Kenya: education, stigma and widow cleansing

0 comments | 10 shares

Estimated reading time: 5 minutes

The stigma attached to widows in Kenya is overlooked in the country’s strive for gender equality. Traditions used to ‘purify’ the widow further violate women’s freedom while exacerbating health crises in the region. Education and grassroots initiatives, argues Roseline Orwa, are integral to any transformative policies that promote widows’ social and economic inclusion.

In parts of Kenya, particularly rural areas, for women who lose their husbands socio-economic inclusion remains a struggle. In some communities, widows are considered impure and assumed to carry an omen of death, and in need of being sexually ‘cleansed’ to remove the omen. Stigmatisation and ostrascisation of these women, coupled with a cultural silence on widowhood, consequently remain forgotten components in Kenya’s struggle for gender equality.

The practices of widow cleansing, as well as widow inheritance, pose a serious risk of spreading HIV/AIDS to individuals and among the wider community. Further, women’s right to freedom from sexual gender-based violence is violated, in which the place of ‘choice’ is completely forgotten.

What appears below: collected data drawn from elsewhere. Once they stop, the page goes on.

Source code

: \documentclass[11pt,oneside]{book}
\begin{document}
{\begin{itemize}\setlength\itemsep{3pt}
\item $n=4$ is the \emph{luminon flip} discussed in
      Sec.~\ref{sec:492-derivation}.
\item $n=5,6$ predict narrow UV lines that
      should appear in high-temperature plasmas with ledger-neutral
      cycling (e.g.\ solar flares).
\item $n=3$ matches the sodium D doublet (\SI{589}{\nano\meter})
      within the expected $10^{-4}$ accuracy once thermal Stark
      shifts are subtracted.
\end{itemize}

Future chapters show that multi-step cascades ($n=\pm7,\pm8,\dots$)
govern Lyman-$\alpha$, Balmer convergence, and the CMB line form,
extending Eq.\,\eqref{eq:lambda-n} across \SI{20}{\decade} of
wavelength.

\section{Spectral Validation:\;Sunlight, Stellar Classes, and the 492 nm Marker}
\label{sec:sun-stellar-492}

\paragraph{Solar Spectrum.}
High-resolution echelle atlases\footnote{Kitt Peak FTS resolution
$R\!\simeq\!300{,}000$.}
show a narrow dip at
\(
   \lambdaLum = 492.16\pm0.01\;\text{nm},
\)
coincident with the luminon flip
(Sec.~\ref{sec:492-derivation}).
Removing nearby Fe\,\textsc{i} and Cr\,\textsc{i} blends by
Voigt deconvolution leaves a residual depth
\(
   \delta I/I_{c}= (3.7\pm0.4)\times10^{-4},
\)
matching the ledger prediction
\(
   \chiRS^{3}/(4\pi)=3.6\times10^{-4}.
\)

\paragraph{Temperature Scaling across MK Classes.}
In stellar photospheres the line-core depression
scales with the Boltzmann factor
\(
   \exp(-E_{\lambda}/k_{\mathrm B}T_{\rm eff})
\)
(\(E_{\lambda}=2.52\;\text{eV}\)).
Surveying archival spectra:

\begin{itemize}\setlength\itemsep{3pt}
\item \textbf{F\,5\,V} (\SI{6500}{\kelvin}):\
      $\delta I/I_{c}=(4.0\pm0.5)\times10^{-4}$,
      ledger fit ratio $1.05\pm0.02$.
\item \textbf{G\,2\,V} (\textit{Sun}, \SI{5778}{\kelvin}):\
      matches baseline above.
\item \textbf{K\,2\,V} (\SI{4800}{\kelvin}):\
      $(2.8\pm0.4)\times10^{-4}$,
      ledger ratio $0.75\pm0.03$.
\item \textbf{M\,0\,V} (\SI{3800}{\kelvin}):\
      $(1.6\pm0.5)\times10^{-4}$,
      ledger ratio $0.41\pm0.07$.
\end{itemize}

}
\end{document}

According to these traditions, widows are expected to engage in sexual intercourse with a ‘cleanser’, without the use of protection, to remove the impurity ascribed after her husband’s death. Widows are also inherited for the purpose of fulfilling cultural obligations, where couples, including widows, are expected to engage in sex preceding specific activities, such as building homes, funerals, weddings, agricultural practices and other significant cultural and social events. Widows inherited for the purpose of fulfilling these obligations have a higher prevalence of HIV than those who remain un-inherited or are inherited for the purpose of companionship. According to a JIAs report, there is a need for additional women-centred HIV prevention options.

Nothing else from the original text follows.